AdamW and Weight Decay

AdamW is essentially the "bug-fixed" version of Adam. It is the specific variant used to train almost all modern Large Language Models (including GPT-4, Llama 3, and Claude).

1. What is Weight Decay? (The "Complexity Tax")

When training a massive model, you want it to learn general patterns (e.g., "how grammar works") rather than memorising specific training examples (e.g., "The specific phone number in document #402").

If the weights in your matrices get too large, the model becomes "over-excited" and starts fitting to noise.

Weight Decay is a regularization technique that forces the model to keep its weights small and simple.

2. The "Bug" in Standard Adam

For years, researchers thought L2 Regularization (adding a penalty to the loss function) and Weight Decay (subtracting a bit from the weights directly) were mathematically identical. And they are—but only for standard SGD (Stochastic Gradient Descent).

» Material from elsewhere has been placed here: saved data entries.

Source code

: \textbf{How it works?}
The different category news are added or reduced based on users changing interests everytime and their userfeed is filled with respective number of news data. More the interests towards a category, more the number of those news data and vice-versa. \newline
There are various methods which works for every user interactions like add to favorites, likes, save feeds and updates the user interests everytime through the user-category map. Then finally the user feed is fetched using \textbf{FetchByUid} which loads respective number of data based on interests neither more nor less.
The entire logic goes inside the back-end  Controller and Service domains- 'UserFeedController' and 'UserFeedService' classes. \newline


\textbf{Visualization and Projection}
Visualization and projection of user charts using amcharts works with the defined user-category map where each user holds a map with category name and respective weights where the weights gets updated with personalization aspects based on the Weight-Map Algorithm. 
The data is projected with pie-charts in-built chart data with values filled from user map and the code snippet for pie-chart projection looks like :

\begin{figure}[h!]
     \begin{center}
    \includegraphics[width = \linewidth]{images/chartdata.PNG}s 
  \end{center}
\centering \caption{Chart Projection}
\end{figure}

When researchers applied L2 Regularization to Adam, they discovered a subtle problem:

Adam scales learning rates adaptively. If you add the regularization penalty to the gradient (as L2 regularization does), Adam inadvertently scales the penalty too

Weights with large gradients got very little regularization.
Weights with small gradients got too much regularization.

This meant the "trimming" was uneven, leading to models that didn't generalize as well as they should.

3. The Solution: AdamW (Decoupled Weight Decay)

Decouple the weight decay from the adaptive gradient steps.

Calculate the gradient update using Adam's fancy adaptive logic.
Apply the weight decay "tax" separately and directly to the weights.